Over the past couple of weeks an interesting dispute has broken out between David Lammy, Labour MP for Tottenham and Comic Relief concerning Comic Relief's methods of raising awareness of the various projects it supports in Africa.

David Lammy's ire was seemingly triggered by social media posts from Stacey Dooley (who I have now learnt won the latest series of Strictly Come Dancing!) which Mr Lammy considers to promote "a distorted image of Africa which perpetuates an old idea from the colonial era", portraying the likes of Stacey Dooley as the "white saviour".

Both Stacey Dooley and Comic Relief defended the approach taken in this case and in previous cases where celebrities have flown out to Africa to participate in the videos we have all seen during Comic Relief broadcasts.

Comic Relief stated that it was "really grateful that Stacey Dooley...agreed to go to Uganda to discover more about projects the British people have funded there and make no apologies for this" and in what could be conceived as a little dig at Mr Lammy, Comic Relief added that it has "previously asked David Lammy if he would like to work with us to make a film in Africa and he has not responded. The offer is still open."

Coverage of the spat continued following an £8 million drop in donations received by Comic Relief on the night of the broadcast with Chris Philp, Conservative MP for Croyden South blaming David Lammy's "pathetic manufactured indignation" and "absurd egotistical posturing".

Comic Relief has reflected on the drop in donations in a more measured manner, stating that "the total is not down because of any one person's view, the reasons for people donating are complex - including the change and decline in TV viewing, and many other external issues."

Reflecting on this episode (a distraction from Brexit if nothing else), it is very clear that diversity in a charity is something that trustees should be keeping under constant review.

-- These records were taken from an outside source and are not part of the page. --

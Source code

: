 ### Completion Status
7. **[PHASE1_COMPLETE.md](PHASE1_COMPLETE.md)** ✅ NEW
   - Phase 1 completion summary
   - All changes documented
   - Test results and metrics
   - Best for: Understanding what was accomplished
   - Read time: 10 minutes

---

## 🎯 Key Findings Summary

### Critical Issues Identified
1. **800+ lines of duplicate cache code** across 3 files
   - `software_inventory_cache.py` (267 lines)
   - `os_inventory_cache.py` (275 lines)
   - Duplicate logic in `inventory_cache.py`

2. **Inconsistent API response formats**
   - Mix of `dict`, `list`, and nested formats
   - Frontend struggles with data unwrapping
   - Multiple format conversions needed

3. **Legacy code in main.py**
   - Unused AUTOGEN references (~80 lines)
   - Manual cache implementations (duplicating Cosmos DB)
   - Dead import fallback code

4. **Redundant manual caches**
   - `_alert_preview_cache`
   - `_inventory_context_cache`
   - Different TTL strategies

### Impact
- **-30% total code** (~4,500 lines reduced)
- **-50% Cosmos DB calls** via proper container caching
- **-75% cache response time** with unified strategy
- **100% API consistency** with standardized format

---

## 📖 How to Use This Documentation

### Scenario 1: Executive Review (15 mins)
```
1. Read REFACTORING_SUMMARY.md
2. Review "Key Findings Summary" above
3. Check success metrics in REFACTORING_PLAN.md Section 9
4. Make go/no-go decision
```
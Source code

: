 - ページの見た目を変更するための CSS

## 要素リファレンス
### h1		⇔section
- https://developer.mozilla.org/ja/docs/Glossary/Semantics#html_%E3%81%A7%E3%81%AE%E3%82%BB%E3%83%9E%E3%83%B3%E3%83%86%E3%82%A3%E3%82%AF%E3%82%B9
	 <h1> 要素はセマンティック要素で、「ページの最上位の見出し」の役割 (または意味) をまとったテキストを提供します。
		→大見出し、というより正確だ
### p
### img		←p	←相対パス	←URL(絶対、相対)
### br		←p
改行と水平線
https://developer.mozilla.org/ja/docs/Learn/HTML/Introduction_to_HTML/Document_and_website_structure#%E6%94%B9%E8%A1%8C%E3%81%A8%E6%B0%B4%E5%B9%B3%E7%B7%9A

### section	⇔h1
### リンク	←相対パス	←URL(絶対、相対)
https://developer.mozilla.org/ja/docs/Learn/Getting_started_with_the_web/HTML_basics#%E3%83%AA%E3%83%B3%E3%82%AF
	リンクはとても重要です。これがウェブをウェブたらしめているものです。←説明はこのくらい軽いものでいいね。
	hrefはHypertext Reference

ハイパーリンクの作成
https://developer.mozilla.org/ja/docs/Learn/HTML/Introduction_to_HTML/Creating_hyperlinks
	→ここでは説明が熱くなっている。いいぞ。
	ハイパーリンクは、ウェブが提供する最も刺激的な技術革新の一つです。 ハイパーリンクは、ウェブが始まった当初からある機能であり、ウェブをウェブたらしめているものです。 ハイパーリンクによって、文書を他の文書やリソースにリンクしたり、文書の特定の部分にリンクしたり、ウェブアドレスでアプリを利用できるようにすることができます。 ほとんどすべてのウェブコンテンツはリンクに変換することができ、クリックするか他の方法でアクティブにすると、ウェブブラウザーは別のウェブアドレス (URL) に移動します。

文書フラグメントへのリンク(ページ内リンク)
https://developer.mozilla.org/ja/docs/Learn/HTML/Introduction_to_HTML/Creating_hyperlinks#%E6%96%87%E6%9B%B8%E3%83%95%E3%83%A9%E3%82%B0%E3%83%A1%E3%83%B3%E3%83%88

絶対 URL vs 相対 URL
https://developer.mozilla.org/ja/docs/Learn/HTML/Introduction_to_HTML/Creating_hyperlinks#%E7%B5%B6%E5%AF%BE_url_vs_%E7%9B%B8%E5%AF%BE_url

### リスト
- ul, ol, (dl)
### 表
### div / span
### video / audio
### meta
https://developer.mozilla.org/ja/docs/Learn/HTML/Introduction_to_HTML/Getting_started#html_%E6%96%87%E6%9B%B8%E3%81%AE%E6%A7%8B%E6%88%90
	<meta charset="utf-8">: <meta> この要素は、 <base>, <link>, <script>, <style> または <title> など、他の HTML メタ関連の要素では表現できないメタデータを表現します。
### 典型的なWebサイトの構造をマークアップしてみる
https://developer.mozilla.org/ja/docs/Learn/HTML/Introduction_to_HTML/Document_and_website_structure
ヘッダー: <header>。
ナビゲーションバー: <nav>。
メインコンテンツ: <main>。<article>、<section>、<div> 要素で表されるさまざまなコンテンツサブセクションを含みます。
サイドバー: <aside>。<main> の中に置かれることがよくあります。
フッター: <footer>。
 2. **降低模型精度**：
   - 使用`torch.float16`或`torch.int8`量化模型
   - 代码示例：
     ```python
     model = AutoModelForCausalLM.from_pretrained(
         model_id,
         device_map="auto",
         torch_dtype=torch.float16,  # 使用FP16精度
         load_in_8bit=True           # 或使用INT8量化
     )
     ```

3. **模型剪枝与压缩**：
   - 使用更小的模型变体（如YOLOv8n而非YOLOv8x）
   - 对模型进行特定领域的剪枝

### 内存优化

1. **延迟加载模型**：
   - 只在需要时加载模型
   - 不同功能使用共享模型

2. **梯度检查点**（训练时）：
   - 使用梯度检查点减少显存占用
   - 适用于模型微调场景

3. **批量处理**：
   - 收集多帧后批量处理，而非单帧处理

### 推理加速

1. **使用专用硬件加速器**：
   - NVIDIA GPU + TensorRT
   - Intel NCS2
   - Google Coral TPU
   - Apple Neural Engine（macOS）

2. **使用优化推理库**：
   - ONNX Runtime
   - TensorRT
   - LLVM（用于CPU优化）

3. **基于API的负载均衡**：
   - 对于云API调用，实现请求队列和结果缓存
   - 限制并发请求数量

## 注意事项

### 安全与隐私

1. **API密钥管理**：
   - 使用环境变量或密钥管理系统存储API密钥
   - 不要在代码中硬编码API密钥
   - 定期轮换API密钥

The Charity Governance Code lists diversity as one of its seven principles. The Code identifies diversity as including the nine "protected characteristics" of the Equality Act 2010 as well as different backgrounds, life experiences, career paths and diversity of thought. The Code does however focus on diversity in the context of seeking to achieve a diverse board of trustees stating that a board of charity trustees is more effective if it includes a variety of perspectives, experiences and skills. 

Should trustees, as a result of this issue, perhaps consider seeking to apply this principle beyond the question of trustee recruitment and actively ensure that a diverse approach is taken in respect of any fundraising campaigns it carries out, for example?

David Lammy's complaints were quite focused in the sense that they applied to campaigns in Africa but many charities engage in campaigns to raise funds in other areas of the world (including here in the UK) and the use of celebrities as a means of raising awareness is a common approach. From a reputational perspective, trustees may wish to consider the way in which such campaigns can be interpreted and how the background, race or ethnicity of those fronting a campaign might impact on its success.